Tanzania: Lodge Closes As Loggers Move In Unexpected To Deforest Selous Game Reserve

 
1,500 square kilometres of terrain will be destroyed in Selous Game Reserve to make way for the Stieglers Gorge hydropower project © Richard Mortel/Flckr
1,500 square kilometres of terrain will be destroyed in Selous Game Reserve to make way for the Stieglers Gorge hydropower project © Richard Mortel/Flckr

Azura Selous, a luxury game lodge situated along the banks of the Great Ruaha River in the remote Selous Game Reserve in southern Tanzania, has announced its sudden closure due to the unexpected arrival of loggers in the area.

Loggers Move In To Deforest Selous Game Reserve

In a newsletter sent out to various members of the travel industry, Azura Selous stated that the loggers intend to clear the area for the flooding that will occur during the construction of the hotly debated Stieglers Gorge hydropower dam along the Rufiji River.

Azura’s management team made the decision to close the lodge due to the damage and disturbance that the loggers will cause to the surrounding environment.

The Stieglers Gorge hydropower project has come under intense scrutiny from a number of wildlife organisations and activists, who are concerned that the $3 billion project will seriously affect the ecosystem of Selous Game Reserve.

The Rufiji River in Selous Game Reserve © Digr/Wikipedia
The Rufiji River in Selous Game Reserve © Digr/Wikipedia

According to latest news reports, seventeen Tanzanian companies have been awarded tenders to clear 1,500 square kilometres of terrain inside Selous – an estimated 2.6 million trees – to make way for the hydropower plant.

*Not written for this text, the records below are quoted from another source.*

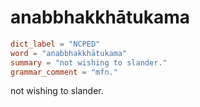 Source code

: # anabbhakkhātukama

``` toml
dict_label = "NCPED"
word = "anabbhakkhātukama"
summary = "not wishing to slander."
grammar_comment = "mfn."
```

not wishing to slander.

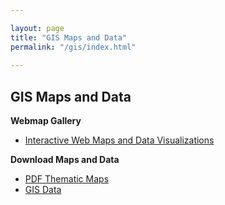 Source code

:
 ```yaml
---

layout: page
title: "GIS Maps and Data"
permalink: "/gis/index.html"
    
---
```


## GIS Maps and Data


**Webmap Gallery**

- [Interactive Web Maps and Data Visualizations](/gis/map-gallery/)

**Download Maps and Data**

- [PDF Thematic Maps](/gis/thematic-maps#thematic-maps)
- [GIS Data](/gis/gis-data#gis-data)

Selous Game Reserve is an UNESCO World Heritage Site and is considered one of the largest remaining wilderness areas in Africa, covering an area of 54,600 square kilometres.

Upon completion, the plant will provide 2,100MW of electricity to a country that is currently extremely under-supplied. The plant will be designed to supply more than double the country’s power generation capacity.

According to Tanzania’s Minister for Energy, Medard Kalemani, the plant is expected to completely end the country’s power woes and sustain local industries with electricity and sell the surplus power to neighbouring countries.